Guru SMP N Sukaresmi Cianjur, berlatih menulis, menyerap dan menyebar virus literasi.

Selanjutnya

Tutup

Humaniora Pilihan

Welcome My New Leader, Mari Kita Dansa Bersama

17 Mei 2017   20:49 Diperbarui: 17 Mei 2017   21:12 330
+
Laporkan Konten
Laporkan Akun
Kompasiana adalah platform blog. Konten ini menjadi tanggung jawab bloger dan tidak mewakili pandangan redaksi Kompas.
Lihat foto
Humaniora. Sumber ilustrasi: PEXELS/San Fermin Pamplona

Pergantian kepala sekolah merupakan suatu kedinamisan dalam sebuah struktur jabatan di sekolah. Saat ini sekolah-sekolah di daerah kami sedang bersiap menyambut datangnya pemimpin baru seiring dengan akan diadakannya rotasi dan promosi jabatan ini.

Bagi kami sebagai guru, siapapun yang dipercaya mengemban amanah untuk menjadi pemimpin di tempat kami bertugas tentu saja akan kami terima dengan senang hati. Berbagai karakter kepala sekolah lengkap dengan plus minusnya akan kami jadikan panutan dalam menjalankan tugas pokok kami.

Dengan pengalaman masa kerja lebih dari 18 tahun, beberapa kali pergantian pemimpin di sekolah telah saya alami. Berbagai karakter kepala sekolah sedikit banyak telah memberikan gambaran mengenai pola-pola kepemimpinan yang diterapkan.
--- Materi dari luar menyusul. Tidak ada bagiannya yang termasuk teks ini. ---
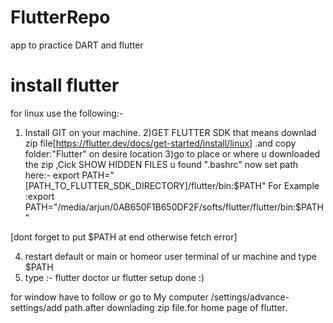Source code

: # FlutterRepo
app to practice DART and flutter
# install flutter 
for linux use the following:-
1) Install GIT on your machine.
2)GET FLUTTER SDK that means downlad zip file[https://flutter.dev/docs/get-started/install/linux]
.and copy folder:"Flutter" on desire location
3)go to place or where u downloaded the zip ,Cick SHOW HIDDEN FILES u found ".bashrc"
now set path here:-
export PATH="[PATH_TO_FLUTTER_SDK_DIRECTORY]/flutter/bin:$PATH" For Example :export PATH="/media/arjun/0AB650F1B650DF2F/softs/flutter/flutter/bin:$PATH"

[dont forget to put $PATH at end otherwise fetch error]

4) restart default or main or homeor user terminal of ur machine
and type 
$PATH 
5) type :- flutter doctor
ur flutter setup done :)

for window have to follow or go to My computer /settings/advance-settings/add path.after downlading zip file.for home page of flutter.

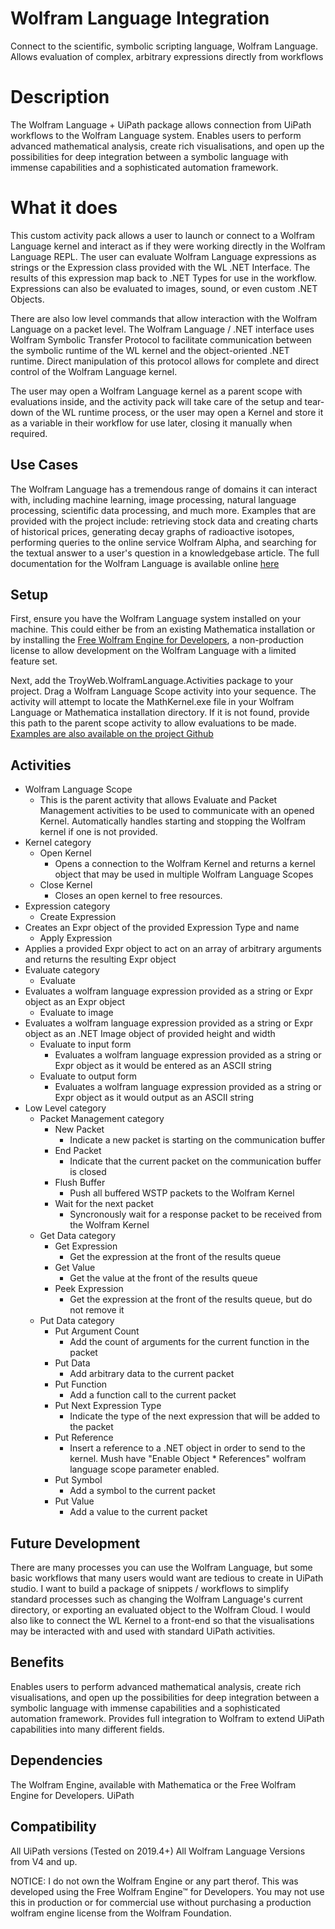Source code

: # Wolfram Language Integration

Connect to the scientific, symbolic scripting language, Wolfram Language. Allows evaluation of complex, arbitrary expressions directly from workflows

# Description

The Wolfram Language + UiPath package allows connection from UiPath workflows to the Wolfram Language system. Enables users to perform advanced mathematical analysis, create rich visualisations, and open up the possibilities for deep integration between a symbolic language with immense capabilities and a sophisticated automation framework.

# What it does

This custom activity pack allows a user to launch or connect to a Wolfram Language kernel and interact as if they were working directly in the Wolfram Language REPL. The user can evaluate Wolfram Language expressions as strings or the Expression class provided with the WL .NET Interface. The results of this expression map back to .NET Types for use in the workflow. Expressions can also be evaluated to images, sound, or even custom .NET Objects.

There are also low level commands that allow interaction with the Wolfram Language on a packet level. The Wolfram Language / .NET interface uses Wolfram Symbolic Transfer Protocol to facilitate communication between the symbolic runtime of the WL kernel and the object-oriented .NET runtime. Direct manipulation of this protocol allows for complete and direct control of the Wolfram Language kernel.

The user may open a Wolfram Language kernel as a parent scope with evaluations inside, and the activity pack will take care of the setup and tear-down of the WL runtime process, or the user may open a Kernel and store it as a variable in their workflow for use later, closing it manually when required.

## Use Cases

The Wolfram Language has a tremendous range of domains it can interact with, including machine learning, image processing, natural language processing, scientific data processing, and much more. Examples that are provided with the project include: retrieving stock data and creating charts of historical prices, generating decay graphs of radioactive isotopes, performing queries to the online service Wolfram Alpha, and searching for the textual answer to a user's question in a knowledgebase article. The full documentation for the Wolfram Language is available online [here](https://reference.wolfram.com/language/)

## Setup

First, ensure you have the Wolfram Language system installed on your machine. This could either be from an existing Mathematica installation or by installing the [Free Wolfram Engine for Developers](https://www.wolfram.com/engine/), a non-production license to allow development on the Wolfram Language with a limited feature set.

Next, add the TroyWeb.WolframLanguage.Activities package to your project. Drag a Wolfram Language Scope activity into your sequence. The activity will attempt to locate the MathKernel.exe file in your Wolfram Language or Mathematica installation directory. If it is not found, provide this path to the parent scope activity to allow evaluations to be made. [Examples are also available on the project Github](https://github.com/JosephIaquinto/TroyWeb.WolframLanguage.Activities/tree/master/Examples)

## Activities

* Wolfram Language Scope
  * This is the parent activity that allows Evaluate and Packet Management activities to be used to communicate with an opened Kernel. Automatically handles starting and stopping the Wolfram kernel if one is not provided.
* Kernel category
  * Open Kernel
    * Opens a connection to the Wolfram Kernel and returns a kernel object that may be used in multiple Wolfram Language Scopes
  * Close Kernel
    * Closes an open kernel to free resources.
* Expression category
  * Create Expression
* Creates an Expr object of the provided Expression Type and name
  * Apply Expression
* Applies a provided Expr object to act on an array of arbitrary arguments and returns the resulting Expr object
* Evaluate category
  * Evaluate
* Evaluates a wolfram language expression provided as a string or Expr object as an Expr object
  * Evaluate to image
* Evaluates a wolfram language expression provided as a string or Expr object as an .NET Image object of provided height and width
  * Evaluate to input form
    * Evaluates a wolfram language expression provided as a string or Expr object as it would be entered as an ASCII string
  * Evaluate to output form
    * Evaluates a wolfram language expression provided as a string or Expr object as it would output as an ASCII string
* Low Level category
  * Packet Management category
    * New Packet
      * Indicate a new packet is starting on the communication buffer
    * End Packet
      * Indicate that the current packet on the communication buffer is closed
    * Flush Buffer
      * Push all buffered WSTP packets to the Wolfram Kernel
    * Wait for the next packet
      * Syncronously wait for a response packet to be received from the Wolfram Kernel
  * Get Data category
    * Get Expression
      * Get the expression at the front of the results queue
    * Get Value
      * Get the value at the front of the results queue
    * Peek Expression
      * Get the expression at the front of the results queue, but do not remove it
  * Put Data category
    * Put Argument Count
      * Add the count of arguments for the current function in the packet
    * Put Data
      * Add arbitrary data to the current packet
    * Put Function
      * Add a function call to the current packet
    * Put Next Expression Type
      * Indicate the type of the next expression that will be added to the packet
    * Put Reference
      * Insert a reference to a .NET object in order to send to the kernel. Mush have "Enable Object * References" wolfram language scope parameter enabled.
    * Put Symbol
      * Add a symbol to the current packet
    * Put Value
      * Add a value to the current packet

## Future Development

There are many processes you can use the Wolfram Language, but some basic workflows that many users would want are tedious to create in UiPath studio. I want to build a package of snippets / workflows to simplify standard processes such as changing the Wolfram Language's current directory, or exporting an evaluated object to the Wolfram Cloud. I would also like to connect the WL Kernel to a front-end so that the visualisations may be interacted with and used with standard UiPath activities.

## Benefits

Enables users to perform advanced mathematical analysis, create rich visualisations, and open up the possibilities for deep integration between a symbolic language with immense capabilities and a sophisticated automation framework. Provides full integration to Wolfram to extend UiPath capabilities into many different fields.

## Dependencies

The Wolfram Engine, available with Mathematica or the Free Wolfram Engine for Developers.
UiPath

## Compatibility

All UiPath versions (Tested on 2019.4+)
All Wolfram Language Versions from V4 and up.

NOTICE: I do not own the Wolfram Engine or any part therof. This was developed using the Free Wolfram Engine™ for Developers. You may not use this in production or for commercial use without purchasing a production wolfram engine license from the Wolfram Foundation.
Sebenarnya pengkotak-kotakkan karakter pemimpin hampir tidak jelas batasannya, karena sebagai manusia tentu mereka memiliki pembauran sifat dan sikap yang mewarnai jiwa kepemimpinannya.

Dari beberapa kepemimpinan yang saya alami, ada kepala sekolah yang sangat kuat keinginannya untuk memacu prestasi di sekolah, sehingga terkesan sangat memaksa tapi prestasi sekolah banyak mengalami kemajuan, dan pada akhir jabatannya ada jejak yang diwariskan. Ada juga yang terkesan sangat tenang, tidak banyak tuntutan, prestasi sekolahpun adem-adem saja. Ada yang tidak suka berbasa-basi, berbicara relatif kasar dan blak-blakkan, tapi dibalik karakternya itu tersimpan sikap hangat dan sayang terhadap bawahannya, tak heran ketika dia dipindahtugaskan kami semua merasa sangat kehilangan, dan merasa rindu kebersamaannya. Tetapi ada juga karakter yang hangat, berbicara lemah-lembut, tapi kadang sering berbicara menusuk ketika dirasa ada anak buahnya tidak sepaham dengannya.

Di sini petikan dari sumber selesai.